I have 4 different datasets, with different (but similar) sizes, same starting and end points (x coordinate), but different values in the middle.
Let's say, something like this:
dataset1_x = [0,2,3,5,7,4,3,2]
dataset1_y = [30,40,50,66,55,45,40,30]
dataset2_x = [0,1,2,4,6,7,5,4,2]
dataset2_y = [30,42,48,57,59,60,55,45,32]
dataset3_x = [0,3,5,6,7,6,5,4,3,2]
dataset3_y = [30,35,40,45,50,55,64,50,40,35]
Also, as you can see from the example datasets, they represent a cycle, and I don't know if that's a problem. Actual graphic representation of my datasets below:
Instead of plotting each dataset, I would like to plot an average line, and add the standard deviation as a shade around it.

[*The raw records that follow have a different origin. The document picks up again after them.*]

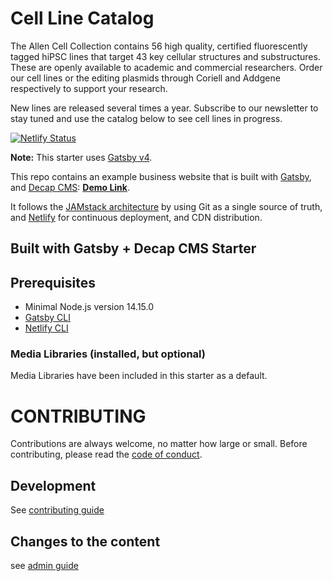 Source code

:# Cell Line Catalog  
The Allen Cell Collection contains 56 high quality, certified fluorescently tagged hiPSC lines that target 43 key cellular structures and substructures. These are openly available to academic and commercial researchers. Order our cell lines or the editing plasmids through Coriell and Addgene respectively to support your research.

New lines are released several times a year. Subscribe to our newsletter to stay tuned and use the catalog below to see cell lines in progress.


[![Netlify Status](https://api.netlify.com/api/v1/badges/b654c94e-08a6-4b79-b443-7837581b1d8d/deploy-status)](https://app.netlify.com/sites/gatsby-starter-netlify-cms-ci/deploys)

**Note:** This starter uses [Gatsby v4](https://www.gatsbyjs.com/gatsby-4/).

This repo contains an example business website that is built with [Gatsby](https://www.gatsbyjs.org/), and [Decap CMS](https://www.decapcms.org): **[Demo Link](https://gatsby-netlify-cms.netlify.com/)**.

It follows the [JAMstack architecture](https://jamstack.org) by using Git as a single source of truth, and [Netlify](https://www.netlify.com) for continuous deployment, and CDN distribution.

## Built with Gatsby + Decap CMS Starter

## Prerequisites

- Minimal Node.js version 14.15.0
- [Gatsby CLI](https://www.gatsbyjs.com/docs/reference/gatsby-cli/)
- [Netlify CLI](https://github.com/netlify/cli)


### Media Libraries (installed, but optional)

Media Libraries have been included in this starter as a default. 

# CONTRIBUTING

Contributions are always welcome, no matter how large or small. Before contributing,
please read the [code of conduct](CODE_OF_CONDUCT.md).

## Development 
See [contributing guide](CONTRIBUTING.md)

## Changes to the content
see [admin guide](ADMIN.md) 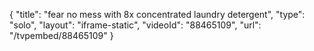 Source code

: {
    "title": "fear no mess with 8x concentrated laundry detergent",
    "type": "solo",
    "layout": "iframe-static",
    "videoId": "88465109",
    "url": "\/tvpembed\/88465109"
}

My first problem is the fact that the datasets are different. I thought about interpolating values, getting an approximated version of each dataset with the same size as the others, but I don't know how to do it consistently throughout each dataset.

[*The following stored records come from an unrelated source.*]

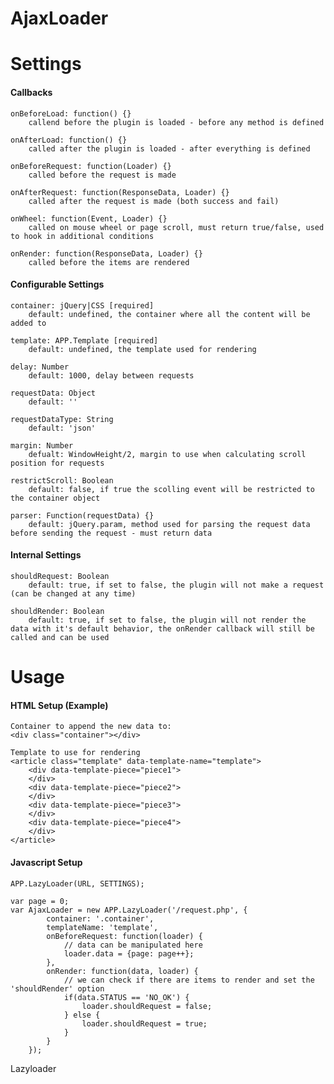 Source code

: AjaxLoader
==========

Settings
==========

#### Callbacks

    onBeforeLoad: function() {}
        callend before the plugin is loaded - before any method is defined

    onAfterLoad: function() {}
        called after the plugin is loaded - after everything is defined

    onBeforeRequest: function(Loader) {}
        called before the request is made

    onAfterRequest: function(ResponseData, Loader) {}
        called after the request is made (both success and fail)

    onWheel: function(Event, Loader) {}
        called on mouse wheel or page scroll, must return true/false, used to hook in additional conditions

    onRender: function(ResponseData, Loader) {}
        called before the items are rendered


#### Configurable Settings

    container: jQuery|CSS [required]
        default: undefined, the container where all the content will be added to

    template: APP.Template [required]
        default: undefined, the template used for rendering

    delay: Number
        default: 1000, delay between requests

    requestData: Object
        default: ''

    requestDataType: String
        default: 'json'

    margin: Number
        defualt: WindowHeight/2, margin to use when calculating scroll position for requests

    restrictScroll: Boolean
        default: false, if true the scolling event will be restricted to the container object

    parser: Function(requestData) {}
        default: jQuery.param, method used for parsing the request data before sending the request - must return data


#### Internal Settings

    shouldRequest: Boolean
        default: true, if set to false, the plugin will not make a request (can be changed at any time)

    shouldRender: Boolean
        default: true, if set to false, the plugin will not render the data with it's default behavior, the onRender callback will still be called and can be used


Usage
==========

#### HTML Setup (Example)
    Container to append the new data to:
    <div class="container"></div>

    Template to use for rendering
    <article class="template" data-template-name="template">
        <div data-template-piece="piece1">
        </div>
        <div data-template-piece="piece2">
        </div>
        <div data-template-piece="piece3">
        </div>
        <div data-template-piece="piece4">
        </div>
    </article>

#### Javascript Setup

    APP.LazyLoader(URL, SETTINGS);

    var page = 0;
    var AjaxLoader = new APP.LazyLoader('/request.php', {
            container: '.container',
            templateName: 'template',
            onBeforeRequest: function(loader) {
                // data can be manipulated here
                loader.data = {page: page++};
            },
            onRender: function(data, loader) {
                // we can check if there are items to render and set the 'shouldRender' option
                if(data.STATUS == 'NO_OK') {
                    loader.shouldRequest = false;
                } else {
                    loader.shouldRequest = true;
                }
            }
        });
        


Lazyloader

My second problem would be how to plot it. But, if the first problem is solved, I think I could use this code:
x = 1 : 300;
curve1 = log(x);
curve2 = 2*log(x);
plot(x, curve1, 'r', 'LineWidth', 2);
hold on;
plot(x, curve2, 'b', 'LineWidth', 2);
x2 = [x, fliplr(x)];
inBetween = [curve1, fliplr(curve2)];
fill(x2, inBetween, 'g');
From this answer: https://www.mathworks.com/matlabcentral/answers/180829-shade-area-between-graphs#answer_169649
Using upper (average value + std) and lower (average value - std) limits for the 2 curves to be filled inbetween.
Right? Or that wouldn't work?
Any help would be massively appreciated
Accepted Answer
dpb
on 25 Jul 2021
I'm rushed for time so not complete solution, but the outline of how to proceed...

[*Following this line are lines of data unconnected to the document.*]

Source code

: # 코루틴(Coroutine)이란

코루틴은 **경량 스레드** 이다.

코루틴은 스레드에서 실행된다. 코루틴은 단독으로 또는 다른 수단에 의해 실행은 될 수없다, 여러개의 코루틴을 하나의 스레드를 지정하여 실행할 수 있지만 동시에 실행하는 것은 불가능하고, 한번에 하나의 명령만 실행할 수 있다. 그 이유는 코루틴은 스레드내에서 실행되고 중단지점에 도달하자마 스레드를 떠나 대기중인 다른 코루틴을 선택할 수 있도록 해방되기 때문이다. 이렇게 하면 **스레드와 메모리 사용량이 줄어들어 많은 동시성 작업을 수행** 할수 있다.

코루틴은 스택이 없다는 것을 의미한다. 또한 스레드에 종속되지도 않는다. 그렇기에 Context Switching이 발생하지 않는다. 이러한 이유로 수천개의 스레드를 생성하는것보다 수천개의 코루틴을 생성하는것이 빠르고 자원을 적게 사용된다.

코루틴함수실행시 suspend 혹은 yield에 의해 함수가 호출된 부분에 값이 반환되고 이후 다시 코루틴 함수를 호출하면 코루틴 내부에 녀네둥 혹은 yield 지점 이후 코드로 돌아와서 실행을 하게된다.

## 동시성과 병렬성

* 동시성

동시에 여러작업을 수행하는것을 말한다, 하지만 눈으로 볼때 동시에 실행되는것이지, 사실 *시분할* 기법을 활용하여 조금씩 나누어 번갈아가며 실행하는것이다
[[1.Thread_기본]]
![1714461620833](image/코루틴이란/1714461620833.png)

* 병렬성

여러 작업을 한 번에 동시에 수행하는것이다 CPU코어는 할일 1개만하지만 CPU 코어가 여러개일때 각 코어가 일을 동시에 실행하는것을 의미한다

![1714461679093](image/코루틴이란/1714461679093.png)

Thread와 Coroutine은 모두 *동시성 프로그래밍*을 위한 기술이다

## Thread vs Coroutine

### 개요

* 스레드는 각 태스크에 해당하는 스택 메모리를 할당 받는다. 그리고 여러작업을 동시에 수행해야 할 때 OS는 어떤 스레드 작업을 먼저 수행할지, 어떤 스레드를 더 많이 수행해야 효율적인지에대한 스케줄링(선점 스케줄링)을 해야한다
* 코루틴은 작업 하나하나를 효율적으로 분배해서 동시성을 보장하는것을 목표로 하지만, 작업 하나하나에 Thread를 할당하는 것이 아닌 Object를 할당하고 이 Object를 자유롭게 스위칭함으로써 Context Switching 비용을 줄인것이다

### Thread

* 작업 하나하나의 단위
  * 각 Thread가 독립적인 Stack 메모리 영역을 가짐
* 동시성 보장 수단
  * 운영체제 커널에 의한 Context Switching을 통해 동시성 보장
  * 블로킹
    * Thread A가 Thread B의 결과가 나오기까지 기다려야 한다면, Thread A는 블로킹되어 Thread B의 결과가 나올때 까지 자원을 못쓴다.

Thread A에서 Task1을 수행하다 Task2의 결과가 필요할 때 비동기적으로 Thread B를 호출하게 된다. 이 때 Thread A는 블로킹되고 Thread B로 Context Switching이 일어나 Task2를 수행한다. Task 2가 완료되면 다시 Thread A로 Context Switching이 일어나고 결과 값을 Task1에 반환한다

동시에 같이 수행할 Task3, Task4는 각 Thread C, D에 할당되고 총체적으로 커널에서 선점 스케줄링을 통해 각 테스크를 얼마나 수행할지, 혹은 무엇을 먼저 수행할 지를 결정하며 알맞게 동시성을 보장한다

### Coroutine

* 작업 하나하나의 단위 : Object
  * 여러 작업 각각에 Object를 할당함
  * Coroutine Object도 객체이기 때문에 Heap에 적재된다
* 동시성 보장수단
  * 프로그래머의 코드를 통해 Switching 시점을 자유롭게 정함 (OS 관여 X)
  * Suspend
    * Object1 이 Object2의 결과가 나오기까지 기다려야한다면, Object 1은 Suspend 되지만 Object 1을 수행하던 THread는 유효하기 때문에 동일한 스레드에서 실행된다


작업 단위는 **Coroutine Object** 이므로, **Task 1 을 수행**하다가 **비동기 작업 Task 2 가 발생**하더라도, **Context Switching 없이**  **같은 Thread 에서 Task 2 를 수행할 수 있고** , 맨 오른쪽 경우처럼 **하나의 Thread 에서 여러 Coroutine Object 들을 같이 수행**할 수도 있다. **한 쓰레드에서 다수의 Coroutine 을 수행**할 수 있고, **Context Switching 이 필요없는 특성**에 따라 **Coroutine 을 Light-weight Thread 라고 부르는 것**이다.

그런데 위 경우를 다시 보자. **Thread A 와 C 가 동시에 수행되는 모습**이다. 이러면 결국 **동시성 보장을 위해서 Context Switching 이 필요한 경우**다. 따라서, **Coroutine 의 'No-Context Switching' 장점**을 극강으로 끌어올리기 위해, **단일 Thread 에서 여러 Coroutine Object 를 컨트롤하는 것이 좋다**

[mxx,ix1]=max(dataset1_x); % get the max of dataset x value and index to first
mnx=min(dataset1_x); % and the minimum x value
x=linspace(mnx,mxx); % compute an x vector over the range
y1=interp1(dataset1_x(1:ix1),dataset1_y(1:ix1),x,'pchip'); % interpolate the outbound region
plot(dataset1_x,dataset1_y)
hold on
...
Then continue on for the return section by using x corresponding values of x within the range over x to match that range as well.
You can then do an average and stddev of those matching-length vectors to produce the average values overall.
To put the two pieces together at the same points overall could be done by using a fixed dx instead of a fixed number of points as in linspace the complication with your datasets as above is the ending position is not back to the origin so there's nothing between the last return point back to the origin.
Now thinking about it, It might be simpler with spline interpolant than with interp1; I believe (altho I didn't go check for confirmation) that it will take the x vector as it is whereas interp1 cannot have any duplicated values and must be ordered.
Hopefully that'll get you started...I gotta' run!
PS:
For coding ease, I'd suggest to convert sequentially named variables to a cell array so that can write looping expressions over the number of curves instead of having to write out each variable name explicitly which means having to duplicate all the same code over and over...
9 Comments
Afonso Silva
on 25 Jul 2021
Thanks for your reply.
After posting, I managed to do basically what you said (with more lines of code, because I didn't know linspace, and I'm not experienced at all).
I played a bit with the datasets, and managed to get them all at the same size, because the information loss for that to happen is near to none.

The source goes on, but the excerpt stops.